== Supplied entries ==
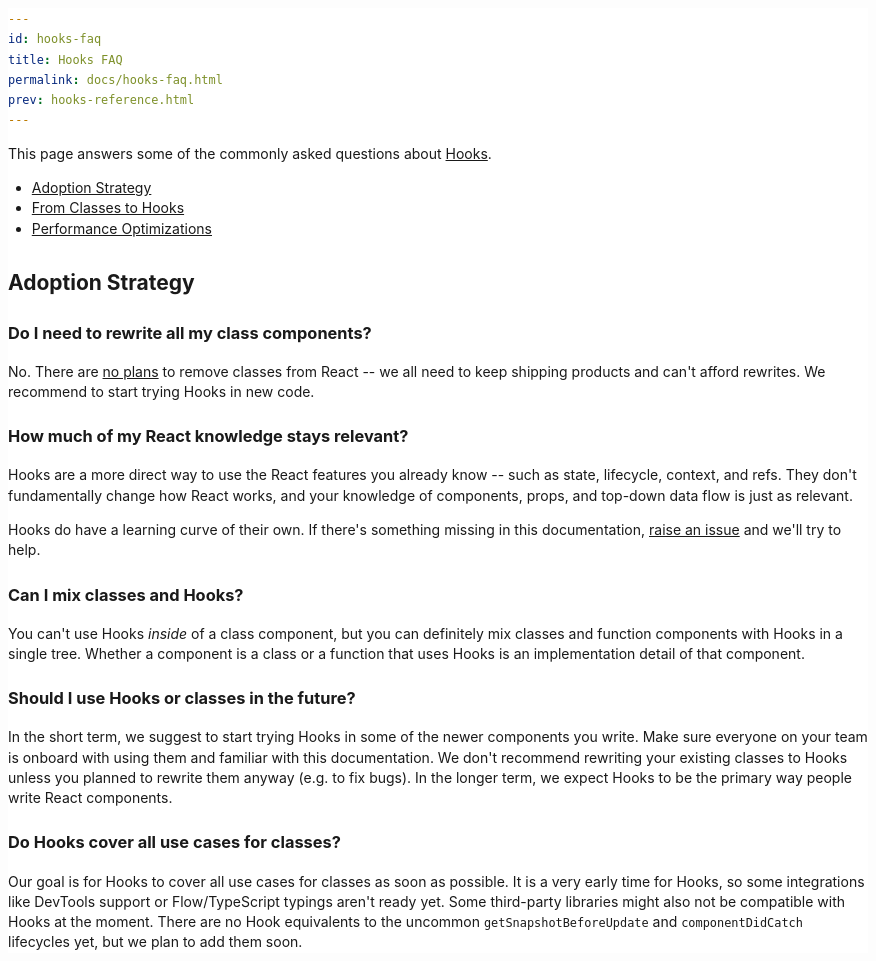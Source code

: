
 ```yaml
---
id: hooks-faq
title: Hooks FAQ
permalink: docs/hooks-faq.html
prev: hooks-reference.html
---
```


This page answers some of the commonly asked questions about [Hooks](/docs/hooks-overview.html).

- [Adoption Strategy](#adoption-strategy)
- [From Classes to Hooks](#from-classes-to-hooks)
- [Performance Optimizations](#performance-optimizations)

## Adoption Strategy

### Do I need to rewrite all my class components?

No. There are [no plans](/docs/hooks-intro.html#gradual-adoption-strategy) to remove classes from React -- we all need to keep shipping products and can't afford rewrites. We recommend to start trying Hooks in new code.

### How much of my React knowledge stays relevant?

Hooks are a more direct way to use the React features you already know -- such as state, lifecycle, context, and refs. They don't fundamentally change how React works, and your knowledge of components, props, and top-down data flow is just as relevant.

Hooks do have a learning curve of their own. If there's something missing in this documentation, [raise an issue](https://github.com/reactjs/reactjs.org/issues/new) and we'll try to help.

### Can I mix classes and Hooks?

You can't use Hooks *inside* of a class component, but you can definitely mix classes and function components with Hooks in a single tree. Whether a component is a class or a function that uses Hooks is an implementation detail of that component.

### Should I use Hooks or classes in the future?

In the short term, we suggest to start trying Hooks in some of the newer components you write. Make sure everyone on your team is onboard with using them and familiar with this documentation. We don't recommend rewriting your existing classes to Hooks unless you planned to rewrite them anyway (e.g. to fix bugs). In the longer term, we expect Hooks to be the primary way people write React components.

### Do Hooks cover all use cases for classes?

Our goal is for Hooks to cover all use cases for classes as soon as possible. It is a very early time for Hooks, so some integrations like DevTools support or Flow/TypeScript typings aren't ready yet. Some third-party libraries might also not be compatible with Hooks at the moment. There are no Hook equivalents to the uncommon `getSnapshotBeforeUpdate` and `componentDidCatch` lifecycles yet, but we plan to add them soon.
===
Aim of the task: Reproduce exactly the entries above, limited to the lines from the one with "### Can I mix classes and Hooks?" through the one with "### Should I", both included.

Solved exercise:
### Can I mix classes and Hooks?

You can't use Hooks *inside* of a class component, but you can definitely mix classes and function components with Hooks in a single tree. Whether a component is a class or a function that uses Hooks is an implementation detail of that component.

### Should I use Hooks or classes in the future?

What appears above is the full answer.